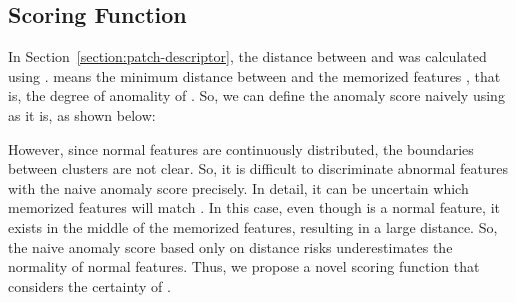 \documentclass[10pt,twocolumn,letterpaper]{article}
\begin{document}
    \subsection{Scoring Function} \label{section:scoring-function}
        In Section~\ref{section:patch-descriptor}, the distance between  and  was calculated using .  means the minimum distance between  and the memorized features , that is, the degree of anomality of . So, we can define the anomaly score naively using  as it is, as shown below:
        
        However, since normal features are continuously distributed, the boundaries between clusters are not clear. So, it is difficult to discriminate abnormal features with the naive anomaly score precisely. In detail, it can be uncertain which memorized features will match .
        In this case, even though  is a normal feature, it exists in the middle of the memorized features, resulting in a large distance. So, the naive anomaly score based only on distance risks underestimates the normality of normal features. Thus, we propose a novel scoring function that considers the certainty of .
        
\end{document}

-*-*-

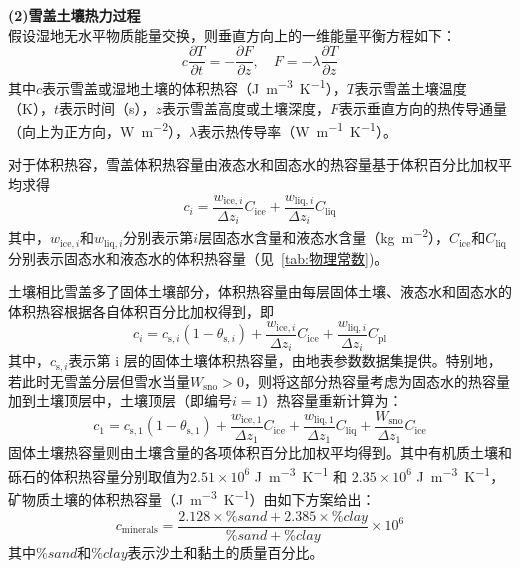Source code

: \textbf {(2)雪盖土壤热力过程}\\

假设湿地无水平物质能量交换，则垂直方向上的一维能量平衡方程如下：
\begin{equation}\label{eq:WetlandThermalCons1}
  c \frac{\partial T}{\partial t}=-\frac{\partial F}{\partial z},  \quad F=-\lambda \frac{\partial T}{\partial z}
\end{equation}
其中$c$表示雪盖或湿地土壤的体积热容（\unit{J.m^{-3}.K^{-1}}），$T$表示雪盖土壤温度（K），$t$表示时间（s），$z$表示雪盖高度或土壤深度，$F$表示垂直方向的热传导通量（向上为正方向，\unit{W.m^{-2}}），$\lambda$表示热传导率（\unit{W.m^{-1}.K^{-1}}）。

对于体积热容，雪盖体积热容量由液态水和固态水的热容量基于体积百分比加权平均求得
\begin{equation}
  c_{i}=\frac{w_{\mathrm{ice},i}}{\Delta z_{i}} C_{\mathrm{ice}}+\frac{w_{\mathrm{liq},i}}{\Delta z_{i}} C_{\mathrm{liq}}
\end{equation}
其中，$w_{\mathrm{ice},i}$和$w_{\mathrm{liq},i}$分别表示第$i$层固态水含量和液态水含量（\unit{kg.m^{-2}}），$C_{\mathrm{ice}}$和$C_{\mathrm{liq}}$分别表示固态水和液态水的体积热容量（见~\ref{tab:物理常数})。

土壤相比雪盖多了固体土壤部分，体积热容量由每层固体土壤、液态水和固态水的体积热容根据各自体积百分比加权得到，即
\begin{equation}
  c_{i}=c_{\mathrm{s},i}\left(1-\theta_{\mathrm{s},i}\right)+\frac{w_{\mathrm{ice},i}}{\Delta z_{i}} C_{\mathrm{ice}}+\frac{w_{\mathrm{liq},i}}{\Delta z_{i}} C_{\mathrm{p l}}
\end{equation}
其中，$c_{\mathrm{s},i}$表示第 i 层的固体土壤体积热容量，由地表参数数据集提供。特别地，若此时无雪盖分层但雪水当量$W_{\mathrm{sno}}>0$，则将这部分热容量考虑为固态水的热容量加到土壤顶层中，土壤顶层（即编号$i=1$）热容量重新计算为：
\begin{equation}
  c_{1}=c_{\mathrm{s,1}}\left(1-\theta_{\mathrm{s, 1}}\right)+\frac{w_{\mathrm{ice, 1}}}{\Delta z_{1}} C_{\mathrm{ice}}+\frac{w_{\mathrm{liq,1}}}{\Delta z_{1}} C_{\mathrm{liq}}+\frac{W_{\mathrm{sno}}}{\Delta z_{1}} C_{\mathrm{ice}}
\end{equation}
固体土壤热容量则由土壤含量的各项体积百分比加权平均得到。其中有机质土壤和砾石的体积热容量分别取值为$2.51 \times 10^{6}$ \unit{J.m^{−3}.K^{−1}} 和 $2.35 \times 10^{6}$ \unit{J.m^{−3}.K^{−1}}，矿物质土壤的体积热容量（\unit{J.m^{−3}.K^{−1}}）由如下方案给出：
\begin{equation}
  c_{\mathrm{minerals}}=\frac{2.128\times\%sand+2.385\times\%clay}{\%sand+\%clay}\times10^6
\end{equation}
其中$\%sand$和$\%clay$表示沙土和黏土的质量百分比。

-*-*-

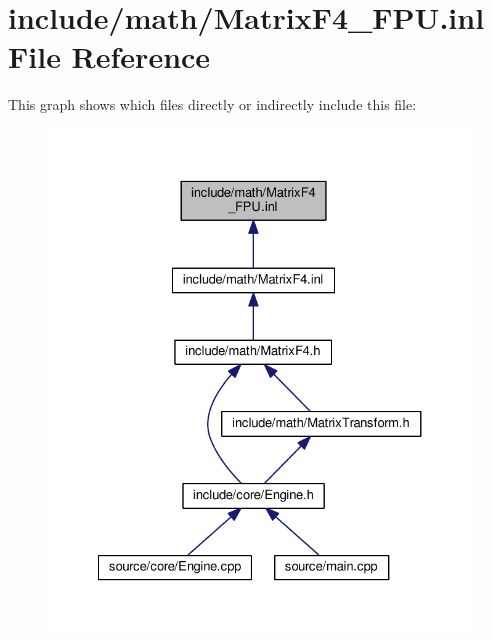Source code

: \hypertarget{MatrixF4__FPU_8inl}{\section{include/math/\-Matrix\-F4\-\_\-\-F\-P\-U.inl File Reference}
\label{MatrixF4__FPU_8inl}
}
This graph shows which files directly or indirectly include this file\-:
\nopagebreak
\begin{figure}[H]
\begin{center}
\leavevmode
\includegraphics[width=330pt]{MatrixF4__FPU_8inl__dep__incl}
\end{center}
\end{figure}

-*-*-

§ **TASK DESCRIPTION**: Gather each line of the records holding the string "which".

§ **EXERCISE ANSWER**:
        However, since normal features are continuously distributed, the boundaries between clusters are not clear. So, it is difficult to discriminate abnormal features with the naive anomaly score precisely. In detail, it can be uncertain which memorized features will match .
This graph shows which files directly or indirectly include this file\-:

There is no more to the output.